[Records from a data source]
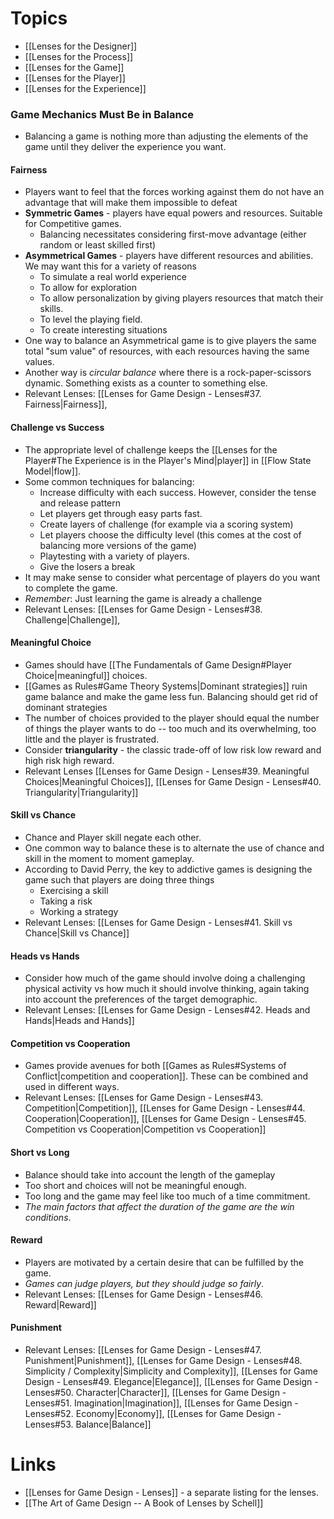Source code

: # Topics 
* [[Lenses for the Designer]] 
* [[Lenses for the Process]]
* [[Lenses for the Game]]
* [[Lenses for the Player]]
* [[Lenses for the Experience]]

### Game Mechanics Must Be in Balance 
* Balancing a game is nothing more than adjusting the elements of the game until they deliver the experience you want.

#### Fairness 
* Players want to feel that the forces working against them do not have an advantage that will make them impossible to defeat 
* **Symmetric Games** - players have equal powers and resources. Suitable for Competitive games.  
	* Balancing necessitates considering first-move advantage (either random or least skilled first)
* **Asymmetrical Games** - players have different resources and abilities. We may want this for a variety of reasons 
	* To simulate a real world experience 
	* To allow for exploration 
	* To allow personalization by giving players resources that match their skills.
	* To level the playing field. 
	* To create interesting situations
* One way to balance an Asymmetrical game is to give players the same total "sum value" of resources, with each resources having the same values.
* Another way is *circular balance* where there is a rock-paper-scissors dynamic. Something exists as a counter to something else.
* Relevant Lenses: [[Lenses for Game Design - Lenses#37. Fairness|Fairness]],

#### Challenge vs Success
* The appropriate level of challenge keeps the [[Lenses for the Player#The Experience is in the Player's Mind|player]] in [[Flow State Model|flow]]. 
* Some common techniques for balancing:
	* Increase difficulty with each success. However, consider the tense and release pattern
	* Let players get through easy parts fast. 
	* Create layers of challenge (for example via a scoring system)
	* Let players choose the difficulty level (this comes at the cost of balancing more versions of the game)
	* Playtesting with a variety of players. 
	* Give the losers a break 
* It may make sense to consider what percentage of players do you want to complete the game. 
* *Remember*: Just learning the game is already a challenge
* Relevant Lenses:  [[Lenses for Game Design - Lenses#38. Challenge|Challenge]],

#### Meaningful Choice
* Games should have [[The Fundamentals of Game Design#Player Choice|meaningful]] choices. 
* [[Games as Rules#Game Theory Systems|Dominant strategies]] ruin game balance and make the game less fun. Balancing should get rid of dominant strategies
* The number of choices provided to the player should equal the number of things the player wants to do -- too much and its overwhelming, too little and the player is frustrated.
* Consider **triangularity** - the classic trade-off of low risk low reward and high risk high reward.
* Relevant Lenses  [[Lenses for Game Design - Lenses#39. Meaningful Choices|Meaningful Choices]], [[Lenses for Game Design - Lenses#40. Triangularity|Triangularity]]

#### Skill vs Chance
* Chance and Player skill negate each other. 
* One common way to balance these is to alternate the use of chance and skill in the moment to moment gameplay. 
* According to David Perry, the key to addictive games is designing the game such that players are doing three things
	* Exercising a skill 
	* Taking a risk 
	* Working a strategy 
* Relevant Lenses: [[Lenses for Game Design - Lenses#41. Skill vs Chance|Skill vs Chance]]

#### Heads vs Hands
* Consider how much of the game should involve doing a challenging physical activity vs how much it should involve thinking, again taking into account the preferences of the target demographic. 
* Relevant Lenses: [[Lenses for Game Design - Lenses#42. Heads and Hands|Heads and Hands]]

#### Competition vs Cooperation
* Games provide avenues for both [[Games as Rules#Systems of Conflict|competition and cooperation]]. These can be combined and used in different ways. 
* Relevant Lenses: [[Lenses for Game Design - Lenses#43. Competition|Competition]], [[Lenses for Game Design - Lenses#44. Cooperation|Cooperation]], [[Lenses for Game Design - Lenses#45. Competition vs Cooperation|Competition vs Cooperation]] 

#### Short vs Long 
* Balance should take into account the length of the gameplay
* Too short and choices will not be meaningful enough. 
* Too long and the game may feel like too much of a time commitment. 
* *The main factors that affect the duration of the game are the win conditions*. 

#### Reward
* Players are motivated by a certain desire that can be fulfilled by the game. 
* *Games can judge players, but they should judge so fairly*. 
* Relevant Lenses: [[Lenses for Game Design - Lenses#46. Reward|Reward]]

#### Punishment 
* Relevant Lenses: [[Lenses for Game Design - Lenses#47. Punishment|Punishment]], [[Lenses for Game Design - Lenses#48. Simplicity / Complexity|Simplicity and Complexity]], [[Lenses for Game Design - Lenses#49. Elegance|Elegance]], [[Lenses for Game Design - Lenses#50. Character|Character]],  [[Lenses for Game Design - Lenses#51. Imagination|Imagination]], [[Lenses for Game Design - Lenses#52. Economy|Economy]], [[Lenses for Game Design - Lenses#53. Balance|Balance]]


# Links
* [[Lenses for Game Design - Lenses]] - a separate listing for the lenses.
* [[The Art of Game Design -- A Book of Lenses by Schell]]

==

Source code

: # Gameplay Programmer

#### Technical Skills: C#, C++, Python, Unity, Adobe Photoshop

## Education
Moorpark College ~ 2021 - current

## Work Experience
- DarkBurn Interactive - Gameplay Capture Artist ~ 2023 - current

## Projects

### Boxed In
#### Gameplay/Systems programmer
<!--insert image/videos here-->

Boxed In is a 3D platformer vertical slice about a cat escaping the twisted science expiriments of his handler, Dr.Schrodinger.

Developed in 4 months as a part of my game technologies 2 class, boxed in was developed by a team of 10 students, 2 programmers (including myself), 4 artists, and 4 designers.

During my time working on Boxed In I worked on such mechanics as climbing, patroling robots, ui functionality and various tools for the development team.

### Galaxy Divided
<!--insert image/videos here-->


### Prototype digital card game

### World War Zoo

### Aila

Work to be completed -
Would you retype the lines above from the one with "the same values." down to the one with "#### Challenge vs Success", word for word, both ends included and no other lines?

Exercise solution -
* One way to balance an Asymmetrical game is to give players the same total "sum value" of resources, with each resources having the same values.
* Another way is *circular balance* where there is a rock-paper-scissors dynamic. Something exists as a counter to something else.
* Relevant Lenses: [[Lenses for Game Design - Lenses#37. Fairness|Fairness]],

#### Challenge vs Success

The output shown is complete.